Re: Review [was Re: MD5 aggregate]

Поиск
Список
Период
Сортировка
От Dean Rasheed
Тема Re: Review [was Re: MD5 aggregate]
Дата
Msg-id CAEZATCVC_3kRiRwpNJrTSL9Gt90dNjL=pcXdXboEDBaOu-k4QQ@mail.gmail.com
обсуждение исходный текст
Ответ на Re: Review [was Re: MD5 aggregate]  (David Fetter <david@fetter.org>)
Список pgsql-hackers
On 21 June 2013 21:04, David Fetter <david@fetter.org> wrote:
> On Fri, Jun 21, 2013 at 10:48:35AM -0700, David Fetter wrote:
>> On Mon, Jun 17, 2013 at 11:34:52AM +0100, Dean Rasheed wrote:
>> > On 15 June 2013 10:22, Dean Rasheed <dean.a.rasheed@gmail.com> wrote:
>> > > There seem to be 2 separate directions that this could go, which
>> > > really meet different requirements:
>> > >
>> > > 1). Produce an unordered sum for SQL to compare 2 tables regardless of
>> > > the order in which they are scanned. A possible approach to this might
>> > > be something like an aggregate
>> > >
>> > > md5_total(text/bytea) returns text
>> > >
>> > > that returns the sum of the md5 values of each input value, treating
>> > > each md5 value as an unsigned 128-bit integer, and then producing the
>> > > hexadecimal representation of the final sum. This should out-perform a
>> > > solution based on numeric addition, and in typical cases, the result
>> > > wouldn't be much longer than a regular md5 sum, and so would be easy
>> > > to eyeball for differences.
>> > >
>> >
>> > I've been playing around with the idea of an aggregate that computes
>> > the sum of the md5 hashes of each of its inputs, which I've called
>> > md5_total() for now, although I'm not particularly wedded to that
>> > name. Comparing it with md5_agg() on a 100M row table (see attached
>> > test script) produces interesting results:
>> >
>> > SELECT md5_agg(foo.*::text)
>> >   FROM (SELECT * FROM foo ORDER BY id) foo;
>> >
>> >  50bc42127fb9b028c9708248f835ed8f
>> >
>> > Time: 92960.021 ms
>> >
>> > SELECT md5_total(foo.*::text) FROM foo;
>> >
>> >  02faea7fafee4d253fc94cfae031afc43c03479c
>> >
>> > Time: 96190.343 ms
>> >
>> > Unlike md5_agg(), it is no longer a true MD5 sum (for one thing, its
>> > result is longer) but it seems like it would be very useful for
>> > quickly comparing data in SQL, since its value is not dependent on the
>> > row-order making it easier to use and better performing if there is no
>> > usable index for ordering.
>> >
>> > Note, however, that if there is an index that can be used for
>> > ordering, the performance is not necessarily better than md5_agg(), as
>> > this example shows. There is a small additional overhead per row for
>> > initialising the MD5 sums, and adding the results to the total, but I
>> > think the biggest factor is that md5_total() is processing more data.
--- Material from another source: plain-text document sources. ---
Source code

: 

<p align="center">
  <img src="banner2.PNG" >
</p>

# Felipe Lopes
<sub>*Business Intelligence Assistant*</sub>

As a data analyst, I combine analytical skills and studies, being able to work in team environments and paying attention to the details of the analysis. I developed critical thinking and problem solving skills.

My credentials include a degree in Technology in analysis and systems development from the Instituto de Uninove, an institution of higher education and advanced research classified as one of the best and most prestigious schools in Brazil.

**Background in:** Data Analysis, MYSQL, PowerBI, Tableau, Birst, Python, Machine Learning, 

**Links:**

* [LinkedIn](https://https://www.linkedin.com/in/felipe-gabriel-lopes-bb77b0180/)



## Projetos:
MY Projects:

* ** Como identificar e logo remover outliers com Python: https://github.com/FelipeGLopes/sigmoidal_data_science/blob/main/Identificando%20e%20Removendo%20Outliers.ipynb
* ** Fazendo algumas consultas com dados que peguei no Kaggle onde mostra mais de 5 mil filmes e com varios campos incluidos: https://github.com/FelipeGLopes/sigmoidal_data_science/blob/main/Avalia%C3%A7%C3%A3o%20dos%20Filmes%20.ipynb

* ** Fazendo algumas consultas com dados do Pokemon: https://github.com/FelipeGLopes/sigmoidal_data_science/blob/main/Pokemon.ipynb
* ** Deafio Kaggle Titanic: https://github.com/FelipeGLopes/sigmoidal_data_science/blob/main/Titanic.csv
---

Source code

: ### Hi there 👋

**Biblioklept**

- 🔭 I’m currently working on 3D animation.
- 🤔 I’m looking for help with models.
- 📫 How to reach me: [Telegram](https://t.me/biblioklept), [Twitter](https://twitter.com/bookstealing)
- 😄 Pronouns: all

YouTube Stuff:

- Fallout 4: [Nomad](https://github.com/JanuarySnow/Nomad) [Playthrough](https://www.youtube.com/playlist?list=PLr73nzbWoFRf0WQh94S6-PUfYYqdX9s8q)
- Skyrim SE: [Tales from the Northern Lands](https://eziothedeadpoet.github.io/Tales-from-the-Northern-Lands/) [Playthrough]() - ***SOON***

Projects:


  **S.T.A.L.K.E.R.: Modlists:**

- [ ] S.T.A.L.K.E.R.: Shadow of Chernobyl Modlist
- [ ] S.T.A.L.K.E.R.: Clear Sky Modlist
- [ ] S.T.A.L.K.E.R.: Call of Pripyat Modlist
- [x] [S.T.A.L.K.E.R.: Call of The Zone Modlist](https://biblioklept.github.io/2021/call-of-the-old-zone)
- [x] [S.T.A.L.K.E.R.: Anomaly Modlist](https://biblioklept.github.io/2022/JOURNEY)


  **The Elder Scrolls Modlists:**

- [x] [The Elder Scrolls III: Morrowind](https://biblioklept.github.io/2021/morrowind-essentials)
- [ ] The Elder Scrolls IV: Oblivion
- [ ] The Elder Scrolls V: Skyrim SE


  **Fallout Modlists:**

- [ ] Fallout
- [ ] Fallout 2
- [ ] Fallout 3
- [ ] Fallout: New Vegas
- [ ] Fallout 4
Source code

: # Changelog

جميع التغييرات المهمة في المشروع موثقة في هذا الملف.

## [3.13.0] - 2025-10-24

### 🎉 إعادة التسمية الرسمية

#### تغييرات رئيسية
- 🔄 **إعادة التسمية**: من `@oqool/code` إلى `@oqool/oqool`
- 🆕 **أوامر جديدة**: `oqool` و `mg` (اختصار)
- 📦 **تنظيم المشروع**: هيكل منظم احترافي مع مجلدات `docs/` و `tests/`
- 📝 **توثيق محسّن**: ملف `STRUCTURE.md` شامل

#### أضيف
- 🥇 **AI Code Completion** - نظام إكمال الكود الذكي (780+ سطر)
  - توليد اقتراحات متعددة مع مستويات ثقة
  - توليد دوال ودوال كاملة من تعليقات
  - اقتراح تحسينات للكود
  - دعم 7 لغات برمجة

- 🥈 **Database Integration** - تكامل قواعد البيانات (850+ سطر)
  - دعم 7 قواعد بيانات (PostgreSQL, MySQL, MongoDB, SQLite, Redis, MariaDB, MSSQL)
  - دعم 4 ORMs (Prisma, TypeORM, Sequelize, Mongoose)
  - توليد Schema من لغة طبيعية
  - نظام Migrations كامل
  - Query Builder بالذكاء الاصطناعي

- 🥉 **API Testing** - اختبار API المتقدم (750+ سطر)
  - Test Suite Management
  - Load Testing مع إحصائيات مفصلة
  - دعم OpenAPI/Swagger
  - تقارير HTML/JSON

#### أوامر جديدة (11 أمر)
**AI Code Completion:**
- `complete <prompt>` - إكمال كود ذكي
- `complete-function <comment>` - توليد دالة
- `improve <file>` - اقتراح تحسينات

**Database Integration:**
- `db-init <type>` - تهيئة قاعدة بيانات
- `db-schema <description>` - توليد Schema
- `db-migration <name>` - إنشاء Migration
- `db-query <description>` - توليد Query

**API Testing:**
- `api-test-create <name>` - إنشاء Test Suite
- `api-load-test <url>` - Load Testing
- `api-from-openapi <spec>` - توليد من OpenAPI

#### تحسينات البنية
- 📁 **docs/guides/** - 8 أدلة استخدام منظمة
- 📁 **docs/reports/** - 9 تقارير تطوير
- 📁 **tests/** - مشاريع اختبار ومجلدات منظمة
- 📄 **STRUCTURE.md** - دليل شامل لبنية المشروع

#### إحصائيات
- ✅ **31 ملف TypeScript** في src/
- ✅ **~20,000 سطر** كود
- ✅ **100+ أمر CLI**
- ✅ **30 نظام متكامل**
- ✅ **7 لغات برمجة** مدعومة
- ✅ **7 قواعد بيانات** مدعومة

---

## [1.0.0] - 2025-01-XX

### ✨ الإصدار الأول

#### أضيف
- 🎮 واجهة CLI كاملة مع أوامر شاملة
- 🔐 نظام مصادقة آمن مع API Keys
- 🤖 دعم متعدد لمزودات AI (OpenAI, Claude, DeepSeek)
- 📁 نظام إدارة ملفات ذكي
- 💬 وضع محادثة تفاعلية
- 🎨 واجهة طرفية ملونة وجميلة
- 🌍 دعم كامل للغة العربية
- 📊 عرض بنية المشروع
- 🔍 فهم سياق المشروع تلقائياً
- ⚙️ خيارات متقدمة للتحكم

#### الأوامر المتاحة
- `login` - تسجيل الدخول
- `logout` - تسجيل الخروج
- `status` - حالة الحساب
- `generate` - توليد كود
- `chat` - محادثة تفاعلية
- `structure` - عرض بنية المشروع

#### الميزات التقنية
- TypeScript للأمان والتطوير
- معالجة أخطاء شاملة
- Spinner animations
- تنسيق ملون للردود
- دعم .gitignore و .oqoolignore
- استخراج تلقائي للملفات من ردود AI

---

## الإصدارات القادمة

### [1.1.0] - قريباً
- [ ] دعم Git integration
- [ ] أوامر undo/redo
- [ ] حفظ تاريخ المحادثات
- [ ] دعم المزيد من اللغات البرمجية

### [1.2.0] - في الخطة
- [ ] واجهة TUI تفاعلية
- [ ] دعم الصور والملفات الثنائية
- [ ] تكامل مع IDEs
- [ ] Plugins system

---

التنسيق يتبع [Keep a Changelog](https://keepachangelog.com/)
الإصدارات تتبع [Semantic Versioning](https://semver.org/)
>> > The reason is that MD5 works on 64-byte blocks, so the total amount of
>> > data going through the core MD5 algorithm is each row's size is
>> > rounded up to a multiple of 64. In this simple case it ends up
>> > processing around 1.5 times as much data:
>> >
>> > SELECT sum(length(foo.*::text)) AS md5_agg,
>> >        sum(((length(foo.*::text)+63)/64)*64) AS md5_total FROM foo;
>> >
>> >   md5_agg   |  md5_total
>> > ------------+-------------
>> >  8103815438 | 12799909248
>> >
>> > although of course that overhead won't be as large on wider tables,
>> > and even in this case the overall performance is still on a par with
>> > md5_agg().
>> >
>> > ISTM that both aggregates are potentially useful in different
>> > situations. I would probably typically use md5_total() because of its
>> > simplicity/order-independence and consistent performance, but
>> > md5_agg() might also be useful when comparing with external data.
>> >
>> > Regards,
>> > Dean
>
>> Performance review (skills needed: ability to time performance)
>>
>>     Does the patch slow down simple tests?
>>
>>         Yes.  For an MD5 checksum of some random data, here are
>>         results from master:
>>
>>             shackle@postgres:5493=# WITH t1 AS (SELECT string_agg(chr(floor(255*random()+1)::int),'') AS a FROM
generate_series(1,10000)),
>>             postgres-# t2 AS (SELECT a FROM t1 CROSS JOIN generate_series(1,10000))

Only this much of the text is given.